Object counters are extensively used in industries. Normally, these are made of expensive microcontrollers or processors. For small-scale industries, this means a lot of cost. Here is a simple circuit that can count objects without using any costly microcontroller. The circuit is good for those who are not familiar with programming of microcontrollers. Moreover, there is the flexibility of increasing the count using a small expansion circuit.
The object counter circuit is shown in Fig. 1 and the expansion circuit in Fig. 2. For instance, to count the objects IR transmitter (IR LED1) is placed on one side of the conveyor belt on which objects move. On the other side is a phototransistor L14F1 (T1) that senses the transmitted IR beam. When an object passes between the transmitter and receiver, it obstructs the IR beam. This pulls the base of npn transistor BC547 (T2) high, driving the transistor into saturation and pulling the trigger pin (pin 2) of NE555 timer low.
The NE555 timer (IC1) is configured as a monostable multi-vibrator that generates a pulse of 330ms duration. This monostable output is given as clock to dual up-counter CD4518 (IC2). IC2 increments on every positive edge of the clock, giving a BCD output on pins 3 to 6. The purpose of NE555 timer is to prevent signal debouncing from transistor T2. NE555 timer gives a perfect clock pulse.

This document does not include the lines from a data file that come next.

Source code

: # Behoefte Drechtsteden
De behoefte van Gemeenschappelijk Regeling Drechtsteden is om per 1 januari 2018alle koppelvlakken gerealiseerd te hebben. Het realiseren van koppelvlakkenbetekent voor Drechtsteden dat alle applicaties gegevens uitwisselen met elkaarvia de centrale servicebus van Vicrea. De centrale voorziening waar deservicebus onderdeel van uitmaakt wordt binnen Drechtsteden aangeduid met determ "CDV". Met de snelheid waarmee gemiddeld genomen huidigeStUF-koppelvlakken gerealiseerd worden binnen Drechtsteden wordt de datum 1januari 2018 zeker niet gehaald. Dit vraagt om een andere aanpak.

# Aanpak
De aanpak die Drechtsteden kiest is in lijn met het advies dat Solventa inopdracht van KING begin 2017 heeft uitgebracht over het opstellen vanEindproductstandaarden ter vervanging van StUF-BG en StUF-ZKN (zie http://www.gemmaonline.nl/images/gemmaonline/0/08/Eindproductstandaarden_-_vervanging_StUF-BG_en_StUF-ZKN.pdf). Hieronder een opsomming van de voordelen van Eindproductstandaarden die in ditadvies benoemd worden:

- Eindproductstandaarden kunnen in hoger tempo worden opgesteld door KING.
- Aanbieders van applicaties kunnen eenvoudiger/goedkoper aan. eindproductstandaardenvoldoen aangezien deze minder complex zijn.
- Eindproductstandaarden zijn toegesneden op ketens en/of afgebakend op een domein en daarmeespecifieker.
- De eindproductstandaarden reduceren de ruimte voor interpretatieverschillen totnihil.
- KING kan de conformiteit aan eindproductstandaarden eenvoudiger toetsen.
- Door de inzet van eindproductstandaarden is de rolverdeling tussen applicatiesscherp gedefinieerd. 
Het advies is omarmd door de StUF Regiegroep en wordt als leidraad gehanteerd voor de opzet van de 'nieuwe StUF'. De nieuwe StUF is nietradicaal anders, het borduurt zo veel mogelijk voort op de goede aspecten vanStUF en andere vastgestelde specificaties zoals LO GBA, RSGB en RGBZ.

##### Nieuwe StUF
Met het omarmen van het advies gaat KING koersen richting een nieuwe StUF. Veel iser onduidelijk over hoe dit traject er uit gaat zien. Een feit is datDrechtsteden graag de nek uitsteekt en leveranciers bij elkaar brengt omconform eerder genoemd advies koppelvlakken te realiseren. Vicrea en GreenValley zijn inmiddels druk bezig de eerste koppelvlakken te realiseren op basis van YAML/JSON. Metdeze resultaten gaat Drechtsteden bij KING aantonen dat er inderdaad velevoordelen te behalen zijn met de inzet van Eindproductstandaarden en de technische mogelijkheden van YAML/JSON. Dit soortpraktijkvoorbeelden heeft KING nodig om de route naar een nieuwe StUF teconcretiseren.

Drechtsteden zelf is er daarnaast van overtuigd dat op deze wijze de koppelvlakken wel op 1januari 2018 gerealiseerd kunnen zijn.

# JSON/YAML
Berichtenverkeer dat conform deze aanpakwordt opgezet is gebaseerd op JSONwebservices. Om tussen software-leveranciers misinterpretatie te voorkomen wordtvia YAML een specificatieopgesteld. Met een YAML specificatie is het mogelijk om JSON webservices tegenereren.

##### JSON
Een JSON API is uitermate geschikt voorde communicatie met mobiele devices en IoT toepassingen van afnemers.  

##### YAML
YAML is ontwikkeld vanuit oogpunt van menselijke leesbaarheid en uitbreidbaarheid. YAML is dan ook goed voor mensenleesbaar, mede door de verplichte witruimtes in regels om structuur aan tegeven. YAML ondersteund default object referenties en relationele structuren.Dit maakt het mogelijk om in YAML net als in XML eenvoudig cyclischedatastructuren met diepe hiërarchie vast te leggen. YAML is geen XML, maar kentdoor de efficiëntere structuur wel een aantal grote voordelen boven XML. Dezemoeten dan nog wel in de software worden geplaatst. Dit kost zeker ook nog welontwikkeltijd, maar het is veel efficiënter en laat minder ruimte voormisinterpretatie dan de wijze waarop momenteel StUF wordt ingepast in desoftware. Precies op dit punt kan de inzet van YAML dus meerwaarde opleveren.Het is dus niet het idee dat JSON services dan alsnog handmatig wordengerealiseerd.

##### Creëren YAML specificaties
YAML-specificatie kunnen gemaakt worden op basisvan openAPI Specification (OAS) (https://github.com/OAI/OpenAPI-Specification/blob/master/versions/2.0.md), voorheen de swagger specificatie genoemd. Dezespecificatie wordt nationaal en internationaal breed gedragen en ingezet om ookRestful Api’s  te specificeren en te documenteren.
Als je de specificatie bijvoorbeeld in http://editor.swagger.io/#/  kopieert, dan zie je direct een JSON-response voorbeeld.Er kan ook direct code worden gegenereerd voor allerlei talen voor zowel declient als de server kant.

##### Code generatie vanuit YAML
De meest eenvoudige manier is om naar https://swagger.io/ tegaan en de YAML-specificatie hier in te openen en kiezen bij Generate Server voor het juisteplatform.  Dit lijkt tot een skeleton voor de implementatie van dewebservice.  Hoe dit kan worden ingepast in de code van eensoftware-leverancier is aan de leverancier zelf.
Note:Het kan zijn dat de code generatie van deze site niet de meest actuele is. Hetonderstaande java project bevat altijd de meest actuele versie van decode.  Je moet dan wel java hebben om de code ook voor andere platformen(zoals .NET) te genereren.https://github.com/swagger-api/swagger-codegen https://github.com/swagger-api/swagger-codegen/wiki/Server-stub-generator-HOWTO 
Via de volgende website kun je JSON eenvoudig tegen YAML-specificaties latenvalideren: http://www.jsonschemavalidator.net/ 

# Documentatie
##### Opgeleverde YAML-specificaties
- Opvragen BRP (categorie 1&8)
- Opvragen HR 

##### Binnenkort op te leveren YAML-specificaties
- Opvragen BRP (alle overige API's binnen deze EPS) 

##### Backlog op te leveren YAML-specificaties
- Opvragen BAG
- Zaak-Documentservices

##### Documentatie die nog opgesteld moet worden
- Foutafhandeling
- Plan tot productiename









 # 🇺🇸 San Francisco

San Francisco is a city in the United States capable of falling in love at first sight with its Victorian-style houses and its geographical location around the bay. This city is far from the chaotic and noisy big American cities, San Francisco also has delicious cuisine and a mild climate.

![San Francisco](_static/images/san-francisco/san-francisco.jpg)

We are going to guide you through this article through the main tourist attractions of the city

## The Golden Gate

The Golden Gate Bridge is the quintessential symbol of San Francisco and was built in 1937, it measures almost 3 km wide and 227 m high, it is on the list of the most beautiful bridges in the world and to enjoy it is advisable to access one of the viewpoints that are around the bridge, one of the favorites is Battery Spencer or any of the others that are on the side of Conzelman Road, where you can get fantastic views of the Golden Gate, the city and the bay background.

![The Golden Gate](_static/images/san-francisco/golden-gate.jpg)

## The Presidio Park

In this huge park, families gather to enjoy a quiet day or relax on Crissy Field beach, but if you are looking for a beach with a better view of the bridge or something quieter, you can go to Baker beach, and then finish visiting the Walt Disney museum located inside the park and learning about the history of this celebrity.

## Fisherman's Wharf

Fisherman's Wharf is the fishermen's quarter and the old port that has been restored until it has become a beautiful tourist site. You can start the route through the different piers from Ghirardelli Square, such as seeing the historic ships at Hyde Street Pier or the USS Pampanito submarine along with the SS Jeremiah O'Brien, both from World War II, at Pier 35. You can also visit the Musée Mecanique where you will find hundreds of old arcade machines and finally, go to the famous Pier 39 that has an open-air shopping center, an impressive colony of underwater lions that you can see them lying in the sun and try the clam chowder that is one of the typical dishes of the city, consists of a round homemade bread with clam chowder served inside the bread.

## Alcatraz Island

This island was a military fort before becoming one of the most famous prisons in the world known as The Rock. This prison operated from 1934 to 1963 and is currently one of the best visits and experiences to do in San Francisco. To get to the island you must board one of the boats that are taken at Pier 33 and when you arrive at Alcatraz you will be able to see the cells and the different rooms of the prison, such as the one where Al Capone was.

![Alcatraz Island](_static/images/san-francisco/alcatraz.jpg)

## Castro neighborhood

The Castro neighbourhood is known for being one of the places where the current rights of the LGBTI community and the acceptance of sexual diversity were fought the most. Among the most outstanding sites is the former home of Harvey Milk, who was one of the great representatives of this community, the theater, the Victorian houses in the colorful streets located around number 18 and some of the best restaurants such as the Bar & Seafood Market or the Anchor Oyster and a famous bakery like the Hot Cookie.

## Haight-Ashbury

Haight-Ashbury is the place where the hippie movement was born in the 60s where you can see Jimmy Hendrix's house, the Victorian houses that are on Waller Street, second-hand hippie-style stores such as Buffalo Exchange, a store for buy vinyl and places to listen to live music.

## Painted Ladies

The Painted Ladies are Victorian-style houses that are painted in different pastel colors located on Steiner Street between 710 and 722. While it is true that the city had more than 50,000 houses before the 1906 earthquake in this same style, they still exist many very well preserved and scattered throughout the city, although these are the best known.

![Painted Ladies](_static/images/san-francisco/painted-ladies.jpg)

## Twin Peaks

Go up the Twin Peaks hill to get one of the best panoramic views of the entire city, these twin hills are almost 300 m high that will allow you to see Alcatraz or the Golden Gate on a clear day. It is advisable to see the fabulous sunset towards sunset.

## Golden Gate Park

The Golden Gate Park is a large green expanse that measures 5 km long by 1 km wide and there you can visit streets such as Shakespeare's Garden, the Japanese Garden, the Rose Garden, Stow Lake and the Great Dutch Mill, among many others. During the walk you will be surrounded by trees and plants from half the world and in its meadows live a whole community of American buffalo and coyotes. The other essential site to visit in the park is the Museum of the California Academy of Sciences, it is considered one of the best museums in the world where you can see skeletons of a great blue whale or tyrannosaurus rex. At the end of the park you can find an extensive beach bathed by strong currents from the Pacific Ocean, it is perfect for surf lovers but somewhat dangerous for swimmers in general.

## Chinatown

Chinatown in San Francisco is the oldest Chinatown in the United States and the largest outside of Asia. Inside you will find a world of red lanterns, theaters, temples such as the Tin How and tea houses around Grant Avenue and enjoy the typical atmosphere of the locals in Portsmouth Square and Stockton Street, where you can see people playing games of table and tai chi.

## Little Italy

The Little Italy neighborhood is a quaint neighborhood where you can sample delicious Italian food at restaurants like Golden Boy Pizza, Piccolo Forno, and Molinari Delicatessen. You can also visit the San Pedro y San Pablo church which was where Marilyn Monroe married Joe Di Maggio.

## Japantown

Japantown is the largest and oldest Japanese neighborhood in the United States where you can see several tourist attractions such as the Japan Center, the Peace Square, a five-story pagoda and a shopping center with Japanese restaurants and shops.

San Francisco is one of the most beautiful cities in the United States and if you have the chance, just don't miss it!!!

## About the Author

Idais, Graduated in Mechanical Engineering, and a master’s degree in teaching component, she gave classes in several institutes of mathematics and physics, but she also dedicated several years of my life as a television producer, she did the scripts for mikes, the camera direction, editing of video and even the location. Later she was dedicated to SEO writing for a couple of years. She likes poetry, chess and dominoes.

When the BCD count reaches 9, IC2 is reset by AND gate N1 (IC4), simultaneously sending a clock signal to counter CD4518 (IC5) of the expansion circuit (if used). This BCD value is given to seven-segment display driver 74LS47 (IC3), which displays the number on seven-segment display DIS1. The count can be easily increased by connecting E1 pin from IC4 in Fig. 1 to E1 pin of the expansion circuit in Fig. 2. The E2 pin in Fig. 2 can be used to clock another similar expansion circuit. This way the objects’ count can be increased as desired by simply adding an expansion circuit.